Istanbul is home to over 14million people, but at 4 or 5am on a May morning, when the sun is breaking through the midnight blue sky, there is virtually no one around. This usually chaotic and overwhelming city has a serenity and peace that is breathtaking.

"If one had but a single glance to give the world, one should gaze on Istanbul." Alphonse de Lamartine

I arrived in the oldest part of Istanbul, Sultanahmet, at a cheap, run down, but friendly hotel. Istanbul is a new city for me, one on my long running adventure of shooting cities at dawn. I was excited to be moving east and have a change from the pretty European cities I'd been exploring. Istanbul is a hard city to get a handle on. It's vast, like London, with the buildings and the people of each neighbourhood changing dramatically - the whole feel of an area is different to the last.

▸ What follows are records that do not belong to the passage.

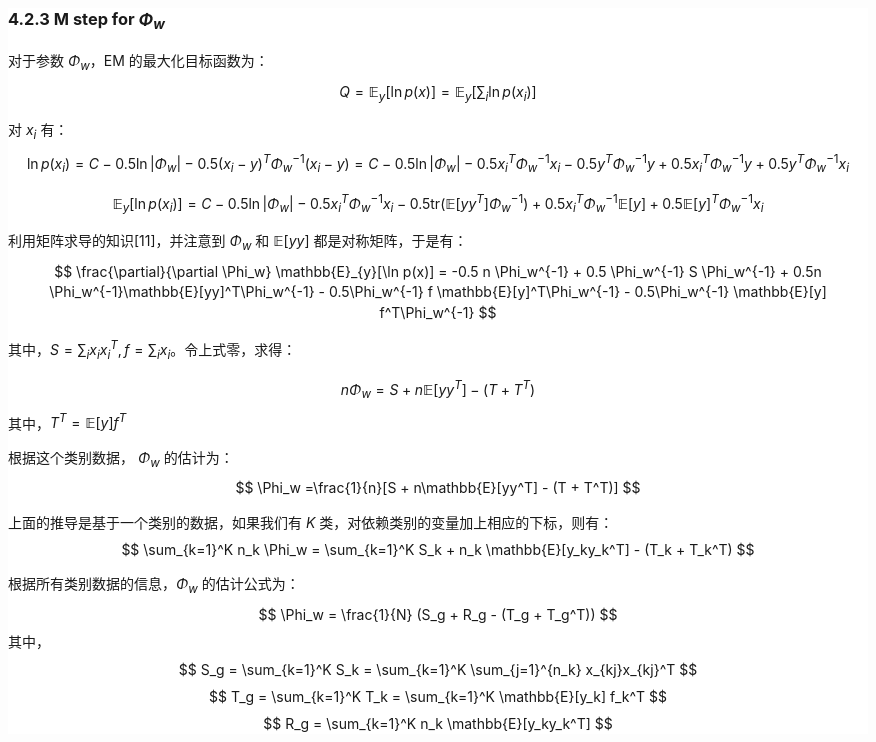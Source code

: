 ### 4.2.3  M step for $\Phi_w$


对于参数 $\Phi_w$，EM 的最大化目标函数为：
$$
Q = \mathbb{E}_{y}[\ln p(x)] = \mathbb{E}_{y}[\sum_i \ln p(x_i)]
$$

对 $x_i$ 有：
$$
\ln p(x_i) = C - 0.5 \ln|\Phi_w| - 0.5 (x_i - y)^T \Phi_w^{-1} (x_i - y) = C - 0.5 \ln|\Phi_w| -0.5 x_i^{T} \Phi_w^{-1} x_i -0.5 y^{T} \Phi_w^{-1} y + 0.5 x_i^T \Phi_w^{-1} y + 0.5 y^T \Phi_w^{-1} x_i
$$

$$
\mathbb{E}_{y}[\ln p(x_i)] = C - 0.5 \ln|\Phi_w| -0.5 x_i^{T} \Phi_w^{-1} x_i -0.5 \mathrm{tr} (\mathbb{E}[yy^T] \Phi_w^{-1}) + 0.5 x_i^T \Phi_w^{-1} \mathbb{E}[y] + 0.5 \mathbb{E}[y]^T \Phi_w^{-1} x_i
$$

利用矩阵求导的知识[11]，并注意到 $\Phi_w$ 和 $\mathbb{E}[yy]$ 都是对称矩阵，于是有：
$$
\frac{\partial}{\partial \Phi_w} \mathbb{E}_{y}[\ln p(x)] = -0.5 n \Phi_w^{-1} + 0.5 \Phi_w^{-1} S \Phi_w^{-1} + 0.5n \Phi_w^{-1}\mathbb{E}[yy]^T\Phi_w^{-1} - 0.5\Phi_w^{-1} f \mathbb{E}[y]^T\Phi_w^{-1} - 0.5\Phi_w^{-1}  \mathbb{E}[y] f^T\Phi_w^{-1}
$$

其中，$S = \sum_i x_i x_i^T, f = \sum_i x_i$。令上式零，求得：

$$
n\Phi_w = S + n\mathbb{E}[yy^T] - (T + T^T)
$$
其中，$T^T = \mathbb{E}[y] f^T$

根据这个类别数据， $\Phi_w$ 的估计为：
$$
\Phi_w =\frac{1}{n}[S + n\mathbb{E}[yy^T] - (T + T^T)]
$$

上面的推导是基于一个类别的数据，如果我们有 $K$ 类，对依赖类别的变量加上相应的下标，则有：
$$
\sum_{k=1}^K n_k \Phi_w = \sum_{k=1}^K S_k + n_k \mathbb{E}[y_ky_k^T] - (T_k + T_k^T)
$$

根据所有类别数据的信息，$\Phi_w$ 的估计公式为：
$$
\Phi_w = \frac{1}{N} (S_g + R_g - (T_g + T_g^T))
$$
其中，
$$
S_g = \sum_{k=1}^K S_k =  \sum_{k=1}^K \sum_{j=1}^{n_k} x_{kj}x_{kj}^T 
$$
$$
T_g = \sum_{k=1}^K T_k = \sum_{k=1}^K \mathbb{E}[y_k] f_k^T
$$
$$
R_g = \sum_{k=1}^K  n_k \mathbb{E}[y_ky_k^T]
$$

Istanbul is home to over 14million people, but at 4 or 5am on a May morning, when the sun is breaking through the midnight blue sky, there is virtually no one around. This usually chaotic and overwhelming city has a serenity and peace that is breathtaking. There is a feeling of complete freedom as though the city is almost completely mine to explore, like everyone who lives here has taken a break, giving me the streets and epic vistas to enjoy on my own.

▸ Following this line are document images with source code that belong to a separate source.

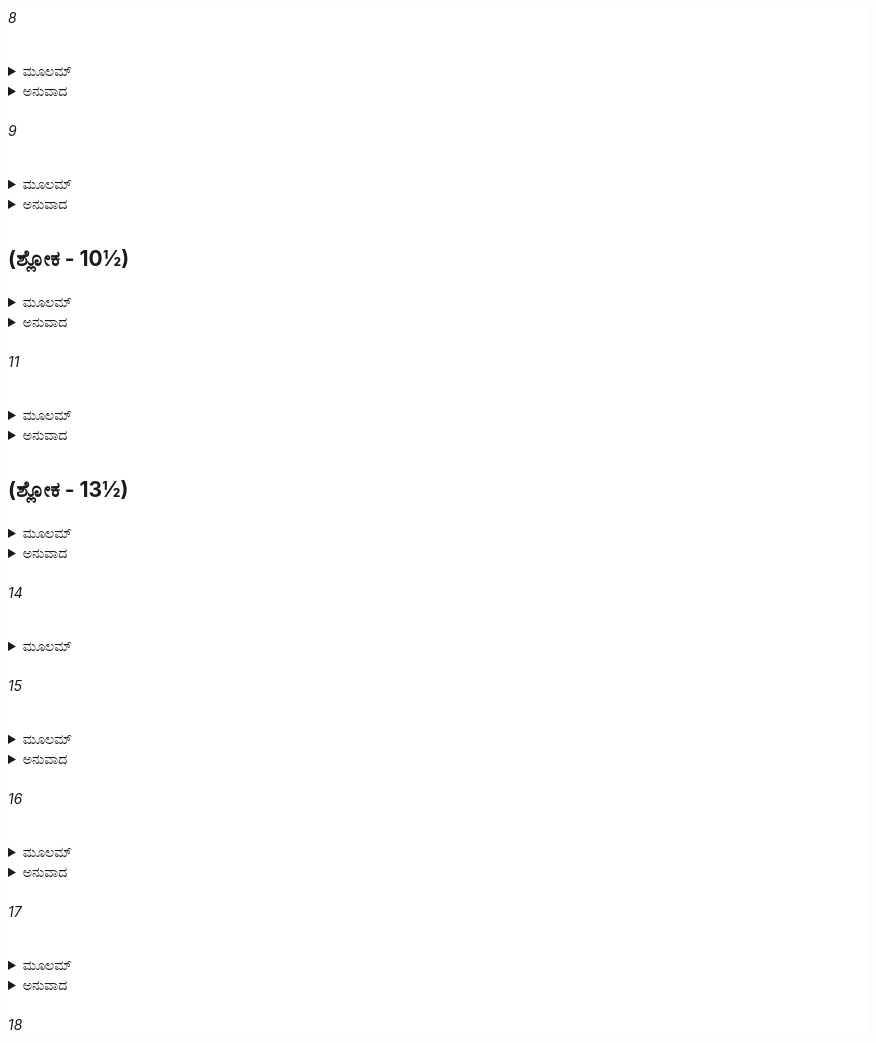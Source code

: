 ###### 8


<details><summary>ಮೂಲಮ್</summary></details>

<details><summary>ಅನುವಾದ</summary></details>

###### 9


<details><summary>ಮೂಲಮ್</summary></details>

<details><summary>ಅನುವಾದ</summary></details>

## (ಶ್ಲೋಕ - 10½)


<details><summary>ಮೂಲಮ್</summary></details>

<details><summary>ಅನುವಾದ</summary></details>

###### 11


<details><summary>ಮೂಲಮ್</summary></details>

<details><summary>ಅನುವಾದ</summary></details>

## (ಶ್ಲೋಕ - 13½)


<details><summary>ಮೂಲಮ್</summary></details>

<details><summary>ಅನುವಾದ</summary></details>

###### 14


<details><summary>ಮೂಲಮ್</summary></details>

###### 15


<details><summary>ಮೂಲಮ್</summary></details>

<details><summary>ಅನುವಾದ</summary></details>

###### 16


<details><summary>ಮೂಲಮ್</summary></details>

<details><summary>ಅನುವಾದ</summary></details>

###### 17


<details><summary>ಮೂಲಮ್</summary></details>

<details><summary>ಅನುವಾದ</summary></details>

###### 18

I wonder if the fact that I'm half Greek is why I feel so at home in this ancient former empire. The fading grandeur of cities like Istanbul and Venice really appeal to me. On the surface I am a slow-walking (say these fast-walking Londoners of my adopted home city), friendly Californian, most at home in shorts. But underneath, I can feel a deep stirring as I walk through the ancient streets of cities like Istanbul and Venice, their empires long gone, a crumbling beauty glinting out at me through the weight of history and the seeping disappointment in man's repetitive mistakes.

I photograph dawn in the most part because of the incredible, almost ethereal light when the sun rises, as well as the fact that in spring and summer dawn arrives when the streets and the city are empty. But there is also a deep, almost primal excitement at watching the rebirth of the day. There is a feeling of hope and possibility. Life is ahead of us. The mistakes of yesterday are long gone; the mistakes of today have yet to be made.

"All this he saw, for one moment breathless and intense, vivid on the morning sky; and still, as he looked, he lived; and still, as he lived, he wondered."

― Kenneth Grahame

I don't like busy streets, they stress me out, but I love cities. The history, architecture and how unique each city is to its location, culture and people. That's what I want to capture with this project - the city as it is, not the crazy mass of its people.

Over the past couple of years I have photographed London, Paris, Venice (with a pit stop in Mexico City). I head back west this month to Rome and I have my sights set next on New York, to get another perspective of a city at first light (I know my people, they get up early, so I'm expecting more people on the streets in New York).

Each city I've photographed has its own very distinct personality and I love discovering what that is by walking its streets. I was really drawn to Istanbul when I read about the concept of hüzün. Painter Gabrielle Reeves describes hüzün as "not the melancholy of a single person, but a dark mood shared by millions of people together, by the entire city of Istanbul".

'According to Orhan Pamuk, the melancholy of Istanbul is hüzün, a Turkish word whose Arabic root (it appears five times in the Koran) denotes a feeling of deep spiritual loss but also a hopeful way of looking at life, "a state of mind that is ultimately as life-affirming as it is negating."' Washington Post

Apart from the fact that it sounds just like my own personality, it is completely different to what I encountered in other cities like London and Paris. I loved how Pamuk also described hüzün, in a way I can still relate to, as "the emotion that a child might feel while looking through a steamy window."

Istanbul has been an exhilarating experience for me and I can't wait to return in October to explore the city more.